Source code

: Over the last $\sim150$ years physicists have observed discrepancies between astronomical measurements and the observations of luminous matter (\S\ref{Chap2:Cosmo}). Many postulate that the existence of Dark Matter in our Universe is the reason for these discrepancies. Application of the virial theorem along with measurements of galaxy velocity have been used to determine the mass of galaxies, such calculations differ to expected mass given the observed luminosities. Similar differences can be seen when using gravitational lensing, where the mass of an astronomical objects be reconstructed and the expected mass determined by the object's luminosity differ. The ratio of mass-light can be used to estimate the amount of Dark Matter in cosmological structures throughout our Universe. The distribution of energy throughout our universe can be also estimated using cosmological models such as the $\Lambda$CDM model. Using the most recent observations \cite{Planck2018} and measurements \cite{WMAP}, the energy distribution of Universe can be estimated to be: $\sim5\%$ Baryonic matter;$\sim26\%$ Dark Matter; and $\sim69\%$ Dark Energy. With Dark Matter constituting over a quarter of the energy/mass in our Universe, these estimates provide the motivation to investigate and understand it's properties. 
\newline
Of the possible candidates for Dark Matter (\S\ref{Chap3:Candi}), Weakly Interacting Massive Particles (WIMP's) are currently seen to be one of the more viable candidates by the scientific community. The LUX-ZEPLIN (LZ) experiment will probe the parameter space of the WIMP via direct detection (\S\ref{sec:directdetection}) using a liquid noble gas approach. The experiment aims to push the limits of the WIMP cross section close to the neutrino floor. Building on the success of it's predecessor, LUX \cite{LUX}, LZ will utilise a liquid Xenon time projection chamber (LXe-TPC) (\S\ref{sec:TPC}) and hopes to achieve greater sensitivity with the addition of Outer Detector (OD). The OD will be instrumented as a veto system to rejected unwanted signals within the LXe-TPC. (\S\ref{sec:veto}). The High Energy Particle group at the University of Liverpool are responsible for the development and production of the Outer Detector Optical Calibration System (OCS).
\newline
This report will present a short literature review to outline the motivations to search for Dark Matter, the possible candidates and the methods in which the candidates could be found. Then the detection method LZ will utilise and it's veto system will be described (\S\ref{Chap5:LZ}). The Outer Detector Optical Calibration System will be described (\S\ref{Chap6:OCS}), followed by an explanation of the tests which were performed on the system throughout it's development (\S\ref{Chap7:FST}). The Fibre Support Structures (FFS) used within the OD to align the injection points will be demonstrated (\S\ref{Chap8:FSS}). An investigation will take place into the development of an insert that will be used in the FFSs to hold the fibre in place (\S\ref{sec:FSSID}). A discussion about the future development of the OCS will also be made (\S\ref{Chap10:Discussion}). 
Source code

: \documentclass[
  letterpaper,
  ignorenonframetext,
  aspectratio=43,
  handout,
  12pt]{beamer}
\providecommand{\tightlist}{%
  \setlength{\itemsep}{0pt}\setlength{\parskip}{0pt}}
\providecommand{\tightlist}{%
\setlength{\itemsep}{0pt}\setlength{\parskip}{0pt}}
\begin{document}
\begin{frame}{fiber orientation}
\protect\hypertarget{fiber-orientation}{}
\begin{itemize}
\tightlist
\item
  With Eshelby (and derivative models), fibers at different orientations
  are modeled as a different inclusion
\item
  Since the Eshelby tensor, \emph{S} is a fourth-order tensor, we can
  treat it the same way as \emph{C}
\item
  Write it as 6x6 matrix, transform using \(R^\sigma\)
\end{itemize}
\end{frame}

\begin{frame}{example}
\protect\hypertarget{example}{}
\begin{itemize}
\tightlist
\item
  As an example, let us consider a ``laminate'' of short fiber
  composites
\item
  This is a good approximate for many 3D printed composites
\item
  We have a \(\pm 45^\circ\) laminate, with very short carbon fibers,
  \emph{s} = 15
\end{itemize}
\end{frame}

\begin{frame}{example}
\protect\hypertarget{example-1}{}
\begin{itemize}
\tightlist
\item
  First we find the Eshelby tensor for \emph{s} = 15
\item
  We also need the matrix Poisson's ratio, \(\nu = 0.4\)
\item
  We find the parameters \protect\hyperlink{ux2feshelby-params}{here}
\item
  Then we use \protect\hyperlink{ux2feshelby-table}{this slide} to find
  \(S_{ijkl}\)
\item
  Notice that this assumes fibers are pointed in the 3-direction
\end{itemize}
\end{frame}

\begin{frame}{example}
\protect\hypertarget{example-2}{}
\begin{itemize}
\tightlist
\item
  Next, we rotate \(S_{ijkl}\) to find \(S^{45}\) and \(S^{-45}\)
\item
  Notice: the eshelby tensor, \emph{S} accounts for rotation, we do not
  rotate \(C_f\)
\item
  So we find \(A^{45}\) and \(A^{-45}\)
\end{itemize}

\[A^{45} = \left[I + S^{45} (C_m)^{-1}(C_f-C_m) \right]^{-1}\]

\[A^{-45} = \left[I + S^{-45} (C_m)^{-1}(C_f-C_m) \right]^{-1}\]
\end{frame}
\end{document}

(REQUIRED ACTION):
Lines holding the word "itemsep" are the answer; copy each one from the records above.

(SOLVED EXERCISE):
  \setlength{\itemsep}{0pt}\setlength{\parskip}{0pt}}
\setlength{\itemsep}{0pt}\setlength{\parskip}{0pt}}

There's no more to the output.